Detailed mathematical approach

Problem Summary

Define

$S(r)=\sum_{x^2+y^2+z^2=r^2}\left(|x|+|y|+|z|\right),$

where the sum runs over all integer lattice points on the sphere of radius \(r\). For Project Euler 360 the target radius is \(r=10^{10}=2^{10}5^{10}\). A direct enumeration of all triples \((x,y,z)\) is far too expensive, so the solution rewrites the three-dimensional problem as a one-dimensional scan combined with the classical sum-of-two-squares function.

Mathematical Approach

The repository solutions all use the same two ideas:

$\text{(i) symmetry reduces the sum to }r_2(r^2-x^2), \qquad \text{(ii) }10^{10}=2^{10}5^{10}\text{ lets us separate the powers of }2\text{ and }5.$

Step 1: Reduce the Three-Variable Sum to One Coordinate

The three coordinates play identical roles, so the total contribution of \(|x|\), \(|y|\), and \(|z|\) is the same. It is therefore enough to compute the \(|x|\)-part and multiply by \(3\).

For a fixed positive \(x\), every pair \((y,z)\in\mathbb Z^2\) satisfying

$y^2+z^2=r^2-x^2$

appears twice in the sphere sum, once with coordinate \(x\) and once with coordinate \(-x\). Hence the total contribution coming from the \(x\)-coordinate is

$2x\,r_2(r^2-x^2),$

where \(r_2(n)\) denotes the number of ordered integer pairs \((u,v)\) with \(u^2+v^2=n\). Multiplying by \(3\) for the three symmetric coordinates gives

$\boxed{S(r)=6\sum_{x=1}^{r} x\,r_2(r^2-x^2).}$

The term \(x=0\) does not matter because it would be multiplied by \(x\).

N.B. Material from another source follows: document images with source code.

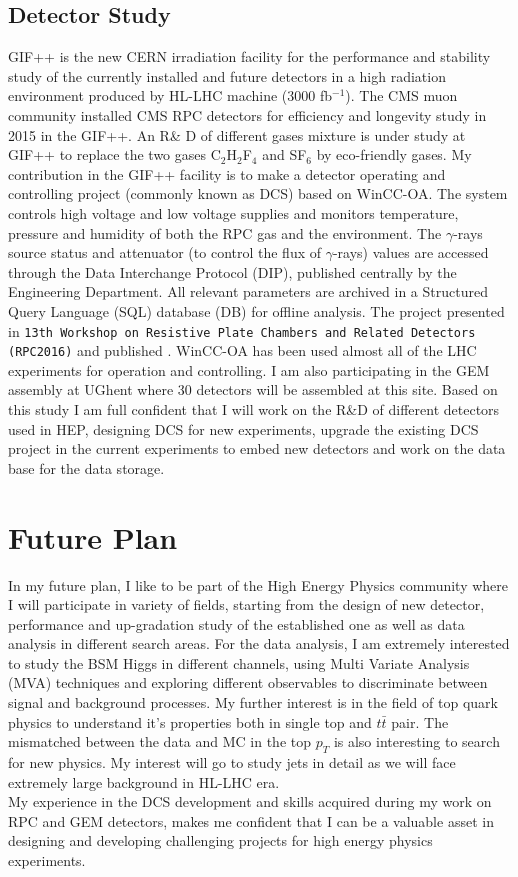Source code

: \documentclass[12pt]{article}
\begin{document}
\subsection*{Detector Study}  
GIF++ is the new CERN irradiation facility for the performance and stability study of the currently installed and future detectors in a high radiation environment produced by HL-LHC machine (3000 fb$^{-1}$). The CMS muon community installed CMS RPC detectors for efficiency and longevity study in 2015 in the GIF++. An R\& D of different gases mixture is under study at GIF++ to replace the two gases C$_{2}$H$_{2}$F$_{4}$ and SF$_{6}$ by eco-friendly gases. My contribution in the GIF++ facility is to make a detector operating and controlling project (commonly known as DCS) based on WinCC-OA. The system controls high voltage and low voltage supplies and monitors temperature, pressure and humidity of both the RPC gas and the environment. The $\gamma$-rays source status and attenuator (to control the flux of $\gamma$-rays) values are accessed through the Data Interchange Protocol (DIP), published centrally by the Engineering Department. All relevant parameters are archived in a Structured Query Language (SQL) database (DB) for offline analysis. The project presented in \texttt{13th Workshop on Resistive Plate Chambers and Related Detectors (RPC2016)} and published \cite{fourth4}. WinCC-OA has been used almost all of the LHC experiments for operation and controlling. I am also participating in the GEM assembly at UGhent where 30 detectors will be assembled at this site. Based on this study I am full confident that I will work on the R\&D of different detectors used in HEP, designing DCS for new experiments, upgrade the existing DCS project in the current experiments to embed new detectors and work on the data base for the data storage.  
\section*{Future Plan}
In my future plan, I like to be part of the High Energy Physics community where I will participate in variety of fields, starting from the design of new detector, performance and up-gradation study of the established one as well as data analysis in different search areas. For the data analysis, I am extremely interested to study the BSM Higgs in different channels, using Multi Variate Analysis (MVA) techniques and exploring different observables to discriminate between signal and background processes. My further interest is in the field of top quark physics to understand it's properties both in single top and $t\bar t$ pair. The mismatched between the data and MC in the top $p_{T}$ is also interesting to search for new physics. My interest will go to study jets in detail as we will face extremely large background in HL-LHC era.\\   
My experience in the DCS development and skills acquired during my work on RPC and GEM detectors, makes me confident that I can be a valuable asset in designing and developing challenging projects for high energy physics experiments.\\
\end{document}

The endpoint \(x=r\) is special: then \(r^2-x^2=0\), so \(r_2(0)=1\) from the single pair \((0,0)\).

Step 2: Use the Sum-of-Two-Squares Function

For each \(x\), write

$r^2-x^2=(r-x)(r+x)=ab,$

with \(a=r-x\) and \(b=r+x\). The problem is now to evaluate \(r_2(ab)\).

If

$n=2^\alpha \prod_{p\equiv 1 \pmod{4}} p^{e_p}\prod_{q\equiv 3 \pmod{4}} q^{f_q},$

then the classical formula for the ordered signed representation count is

$r_2(n)= \begin{cases} 0, & \text{if some } f_q \text{ is odd},\\ 4\displaystyle\prod_{p\equiv 1 \pmod{4}}(e_p+1), & \text{otherwise}. \end{cases}$

So primes congruent to \(3 \pmod{4}\) are only a parity test: any odd exponent kills the term. Primes congruent to \(1 \pmod{4}\) contribute multiplicative factors \(e_p+1\). The exponent of \(2\) does not affect the value of \(r_2(n)\), so the implementation does not need a separate table for powers of \(2\).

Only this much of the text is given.